Book The First: Poverty Chapter 35 What was behind Mr Pancks on Little Dorrit's Hand

It was at this time that Mr Pancks, in discharge of his compact with
Clennam, revealed to him the whole of his gipsy story, and told him
Little Dorrit's fortune. Her father was heir-at-law to a great estate
that had long lain unknown of, unclaimed, and accumulating. His right
was now clear, nothing interposed in his way, the Marshalsea gates stood
open, the Marshalsea walls were down, a few flourishes of his pen, and
he was extremely rich.

In his tracking out of the claim to its complete establishment, Mr
Pancks had shown a sagacity that nothing could baffle, and a patience
and secrecy that nothing could tire. 'I little thought, sir,' said
Pancks, 'when you and I crossed Smithfield that night, and I told you
what sort of a Collector I was, that this would come of it. I little
thought, sir, when I told you you were not of the Clennams of
Cornwall, that I was ever going to tell you who were of the Dorrits of
Dorsetshire.'

He then went on to detail.
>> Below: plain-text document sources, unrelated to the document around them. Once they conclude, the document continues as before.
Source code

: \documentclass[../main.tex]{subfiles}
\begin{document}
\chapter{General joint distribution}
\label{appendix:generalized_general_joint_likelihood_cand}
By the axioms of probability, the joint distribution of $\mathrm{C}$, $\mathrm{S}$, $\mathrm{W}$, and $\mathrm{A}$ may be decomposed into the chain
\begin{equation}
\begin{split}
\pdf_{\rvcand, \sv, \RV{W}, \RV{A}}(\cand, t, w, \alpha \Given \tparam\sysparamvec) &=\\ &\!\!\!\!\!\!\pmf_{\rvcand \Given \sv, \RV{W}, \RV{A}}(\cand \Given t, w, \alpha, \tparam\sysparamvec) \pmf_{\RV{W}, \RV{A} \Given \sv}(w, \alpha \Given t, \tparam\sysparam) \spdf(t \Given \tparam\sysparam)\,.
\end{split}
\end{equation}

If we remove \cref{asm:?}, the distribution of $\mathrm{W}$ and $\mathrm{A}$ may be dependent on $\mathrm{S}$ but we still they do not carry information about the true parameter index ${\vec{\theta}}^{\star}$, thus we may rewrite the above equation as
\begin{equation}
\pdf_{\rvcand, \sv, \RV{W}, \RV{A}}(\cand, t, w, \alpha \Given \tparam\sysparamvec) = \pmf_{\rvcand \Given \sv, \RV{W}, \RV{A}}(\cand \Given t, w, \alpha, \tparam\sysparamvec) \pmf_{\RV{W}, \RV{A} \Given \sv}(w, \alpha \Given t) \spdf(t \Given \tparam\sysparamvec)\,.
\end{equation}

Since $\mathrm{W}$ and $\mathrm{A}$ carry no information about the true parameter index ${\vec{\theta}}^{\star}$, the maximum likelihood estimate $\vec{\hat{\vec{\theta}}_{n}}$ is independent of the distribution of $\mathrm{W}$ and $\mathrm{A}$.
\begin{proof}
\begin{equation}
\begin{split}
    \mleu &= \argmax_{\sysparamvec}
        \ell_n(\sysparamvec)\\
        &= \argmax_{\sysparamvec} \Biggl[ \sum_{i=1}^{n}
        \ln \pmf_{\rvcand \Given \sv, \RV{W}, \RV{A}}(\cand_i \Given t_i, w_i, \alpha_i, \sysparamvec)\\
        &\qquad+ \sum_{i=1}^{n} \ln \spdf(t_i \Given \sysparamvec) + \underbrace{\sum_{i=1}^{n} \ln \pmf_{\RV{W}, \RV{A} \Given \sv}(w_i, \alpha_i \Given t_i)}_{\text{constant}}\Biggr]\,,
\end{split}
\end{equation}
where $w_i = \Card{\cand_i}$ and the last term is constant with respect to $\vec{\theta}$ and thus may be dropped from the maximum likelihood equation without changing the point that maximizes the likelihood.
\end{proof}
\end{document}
How, having that name recorded
in his note-book, he was first attracted by the name alone. How, having
often found two exactly similar names, even belonging to the same place,
to involve no traceable consanguinity, near or distant, he did not at
first give much heed to this, except in the way of speculation as to
what a surprising change would be made in the condition of a little
seamstress, if she could be shown to have any interest in so large a
property. How he rather supposed himself to have pursued the idea into
its next degree, because there was something uncommon in the quiet
little seamstress, which pleased him and provoked his curiosity.